Record extracts Start Marker
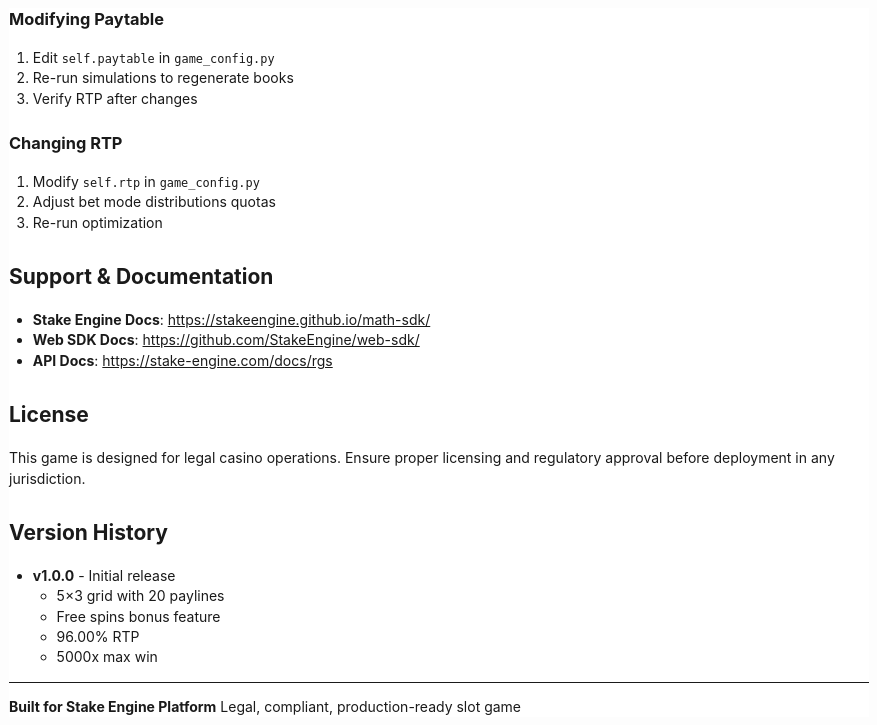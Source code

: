 ### Modifying Paytable

1. Edit `self.paytable` in `game_config.py`
2. Re-run simulations to regenerate books
3. Verify RTP after changes

### Changing RTP

1. Modify `self.rtp` in `game_config.py`
2. Adjust bet mode distributions quotas
3. Re-run optimization

## Support & Documentation

- **Stake Engine Docs**: https://stakeengine.github.io/math-sdk/
- **Web SDK Docs**: https://github.com/StakeEngine/web-sdk/
- **API Docs**: https://stake-engine.com/docs/rgs

## License

This game is designed for legal casino operations. Ensure proper licensing and regulatory approval before deployment in any jurisdiction.

## Version History

- **v1.0.0** - Initial release
  - 5×3 grid with 20 paylines
  - Free spins bonus feature
  - 96.00% RTP
  - 5000x max win

---

**Built for Stake Engine Platform**
Legal, compliant, production-ready slot game
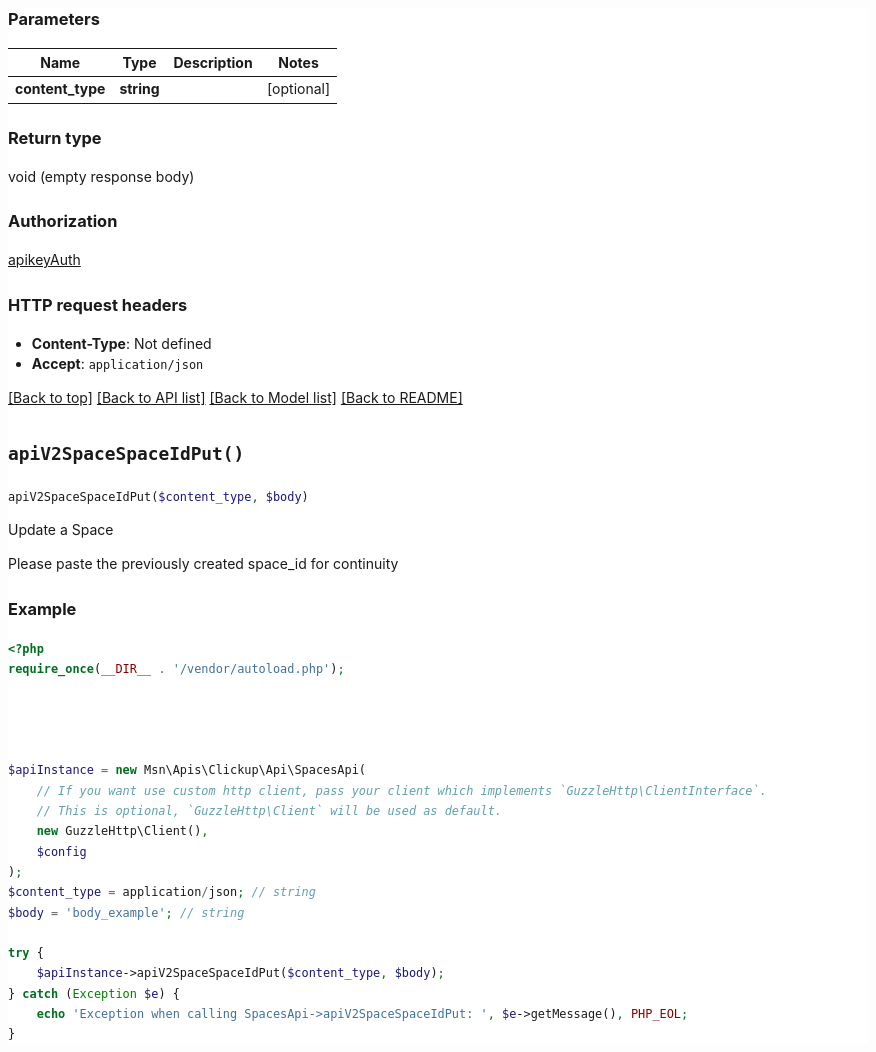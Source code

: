 ### Parameters

| Name | Type | Description  | Notes |
| ------------- | ------------- | ------------- | ------------- |
| **content_type** | **string**|  | [optional] |

### Return type

void (empty response body)

### Authorization

[apikeyAuth](../../README.md#apikeyAuth)

### HTTP request headers

- **Content-Type**: Not defined
- **Accept**: `application/json`

[[Back to top]](#) [[Back to API list]](../../README.md#endpoints)
[[Back to Model list]](../../README.md#models)
[[Back to README]](../../README.md)

## `apiV2SpaceSpaceIdPut()`

```php
apiV2SpaceSpaceIdPut($content_type, $body)
```

Update a Space

Please paste the previously created space_id for continuity

### Example

```php
<?php
require_once(__DIR__ . '/vendor/autoload.php');




$apiInstance = new Msn\Apis\Clickup\Api\SpacesApi(
    // If you want use custom http client, pass your client which implements `GuzzleHttp\ClientInterface`.
    // This is optional, `GuzzleHttp\Client` will be used as default.
    new GuzzleHttp\Client(),
    $config
);
$content_type = application/json; // string
$body = 'body_example'; // string

try {
    $apiInstance->apiV2SpaceSpaceIdPut($content_type, $body);
} catch (Exception $e) {
    echo 'Exception when calling SpacesApi->apiV2SpaceSpaceIdPut: ', $e->getMessage(), PHP_EOL;
}
```
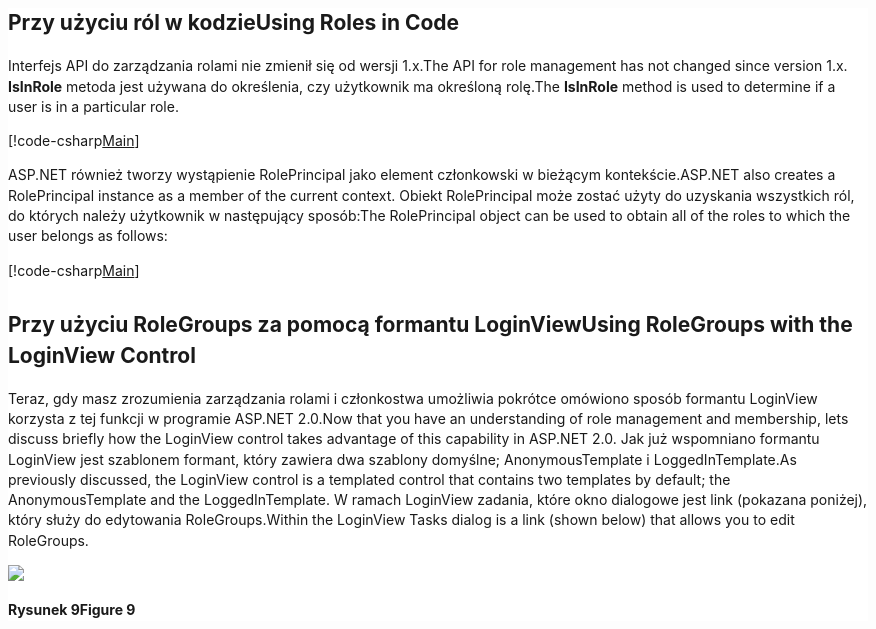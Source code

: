 ## <a name="using-roles-in-code"></a><span data-ttu-id="31eb2-252">Przy użyciu ról w kodzie</span><span class="sxs-lookup"><span data-stu-id="31eb2-252">Using Roles in Code</span></span>

<span data-ttu-id="31eb2-253">Interfejs API do zarządzania rolami nie zmienił się od wersji 1.x.</span><span class="sxs-lookup"><span data-stu-id="31eb2-253">The API for role management has not changed since version 1.x.</span></span> <span data-ttu-id="31eb2-254">**IsInRole** metoda jest używana do określenia, czy użytkownik ma określoną rolę.</span><span class="sxs-lookup"><span data-stu-id="31eb2-254">The **IsInRole** method is used to determine if a user is in a particular role.</span></span>

[!code-csharp[Main](membership/samples/sample3.cs)]

<span data-ttu-id="31eb2-255">ASP.NET również tworzy wystąpienie RolePrincipal jako element członkowski w bieżącym kontekście.</span><span class="sxs-lookup"><span data-stu-id="31eb2-255">ASP.NET also creates a RolePrincipal instance as a member of the current context.</span></span> <span data-ttu-id="31eb2-256">Obiekt RolePrincipal może zostać użyty do uzyskania wszystkich ról, do których należy użytkownik w następujący sposób:</span><span class="sxs-lookup"><span data-stu-id="31eb2-256">The RolePrincipal object can be used to obtain all of the roles to which the user belongs as follows:</span></span>

[!code-csharp[Main](membership/samples/sample4.cs)]

## <a name="using-rolegroups-with-the-loginview-control"></a><span data-ttu-id="31eb2-257">Przy użyciu RoleGroups za pomocą formantu LoginView</span><span class="sxs-lookup"><span data-stu-id="31eb2-257">Using RoleGroups with the LoginView Control</span></span>

<span data-ttu-id="31eb2-258">Teraz, gdy masz zrozumienia zarządzania rolami i członkostwa umożliwia pokrótce omówiono sposób formantu LoginView korzysta z tej funkcji w programie ASP.NET 2.0.</span><span class="sxs-lookup"><span data-stu-id="31eb2-258">Now that you have an understanding of role management and membership, lets discuss briefly how the LoginView control takes advantage of this capability in ASP.NET 2.0.</span></span> <span data-ttu-id="31eb2-259">Jak już wspomniano formantu LoginView jest szablonem formant, który zawiera dwa szablony domyślne; AnonymousTemplate i LoggedInTemplate.</span><span class="sxs-lookup"><span data-stu-id="31eb2-259">As previously discussed, the LoginView control is a templated control that contains two templates by default; the AnonymousTemplate and the LoggedInTemplate.</span></span> <span data-ttu-id="31eb2-260">W ramach LoginView zadania, które okno dialogowe jest link (pokazana poniżej), który służy do edytowania RoleGroups.</span><span class="sxs-lookup"><span data-stu-id="31eb2-260">Within the LoginView Tasks dialog is a link (shown below) that allows you to edit RoleGroups.</span></span>


![](membership/_static/image9.jpg)

<span data-ttu-id="31eb2-261">**Rysunek 9**</span><span class="sxs-lookup"><span data-stu-id="31eb2-261">**Figure 9**</span></span>

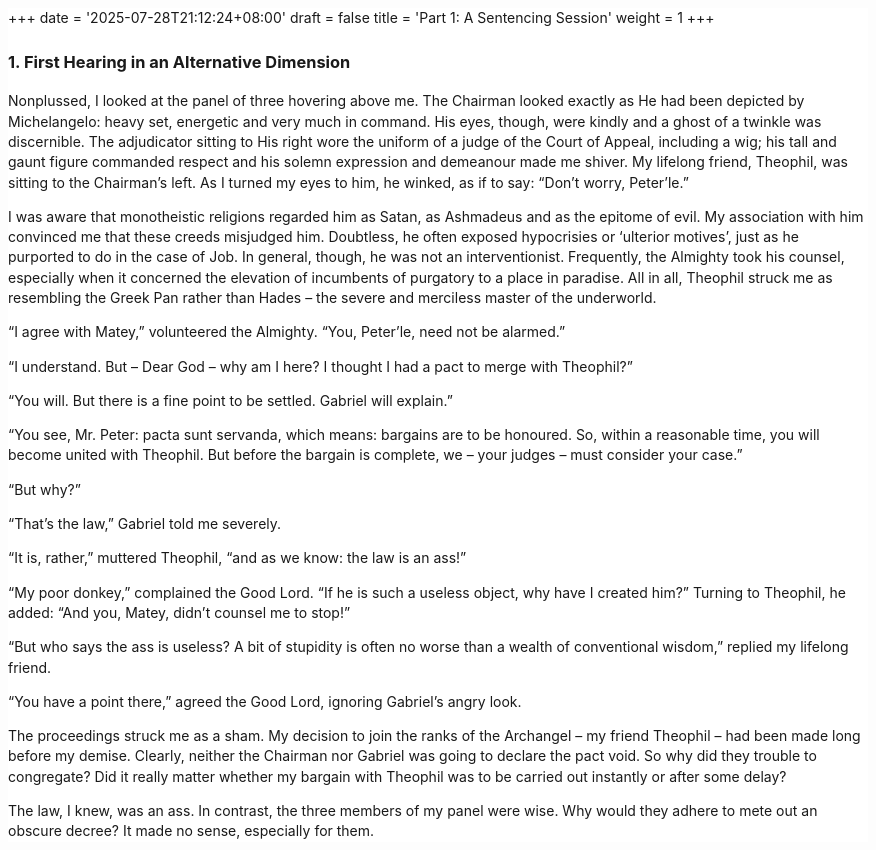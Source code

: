 +++
date = '2025-07-28T21:12:24+08:00'
draft = false
title = 'Part 1: A Sentencing Session'
weight = 1
+++

### 1. First Hearing in an Alternative Dimension

Nonplussed, I looked at the panel of three hovering above me. The Chairman looked exactly as He had been depicted by Michelangelo: heavy set, energetic and very much in command. His eyes, though, were kindly and a ghost of a twinkle was discernible. The adjudicator sitting to His right wore the uniform of a judge of the Court of Appeal, including a wig; his tall and gaunt figure commanded respect and his solemn expression and demeanour made me shiver. My lifelong friend, Theophil, was sitting to the Chairman’s left. As I turned my eyes to him, he winked, as if to say: “Don’t worry, Peter’le.”

I was aware that monotheistic religions regarded him as Satan, as Ashmadeus and as the epitome of evil. My association with him convinced me that these creeds misjudged him. Doubtless, he often exposed hypocrisies or ‘ulterior motives’, just as he purported to do in the case of Job. In general, though, he was not an interventionist. Frequently,  the Almighty took his counsel, especially when it concerned the elevation of incumbents of purgatory to a place in paradise. All in all, Theophil struck me as resembling the Greek Pan rather than Hades – the severe and merciless master of the underworld.



“I agree with Matey,” volunteered the Almighty. “You, Peter’le, need not be alarmed.”

“I understand. But – Dear God – why am I here? I thought I had a pact to merge with Theophil?”

“You will. But there is a fine point to be settled. Gabriel will explain.”

“You see, Mr. Peter: pacta sunt servanda, which means: bargains are to be honoured. So, within a reasonable time, you will become united with Theophil. But before the bargain is complete, we – your judges – must consider your case.”

“But why?”

“That’s the law,” Gabriel told me severely.

“It is, rather,” muttered Theophil, “and as we know: the law is an ass!”

“My poor donkey,” complained the Good Lord. “If he is such a  useless object, why have I created him?” Turning to Theophil, he added: “And you, Matey, didn’t counsel me to stop!”

“But who says the ass is useless? A bit of stupidity is often no worse than a wealth of conventional wisdom,” replied my lifelong friend.   

“You have a point there,” agreed the Good Lord, ignoring Gabriel’s angry look.



The proceedings struck me as a sham. My decision to join the ranks of the Archangel – my friend Theophil – had been made long before my demise. Clearly, neither the Chairman nor Gabriel was going to declare the pact void. So why did they trouble to congregate? Did it really matter whether my bargain with Theophil was to be carried out instantly or after some delay?

The law, I knew, was an ass. In contrast, the three members of my panel were wise. Why would they adhere to mete out an obscure decree? It made no sense, especially for them.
Record extracts End Marker
*Work to complete*
Retype the records above word for word, from their first line through the line containing "## Support & Documentation", and leave out every picture.

*Answer space*
Source code

: ### Modifying Paytable

1. Edit `self.paytable` in `game_config.py`
2. Re-run simulations to regenerate books
3. Verify RTP after changes

### Changing RTP

1. Modify `self.rtp` in `game_config.py`
2. Adjust bet mode distributions quotas
3. Re-run optimization

## Support & Documentation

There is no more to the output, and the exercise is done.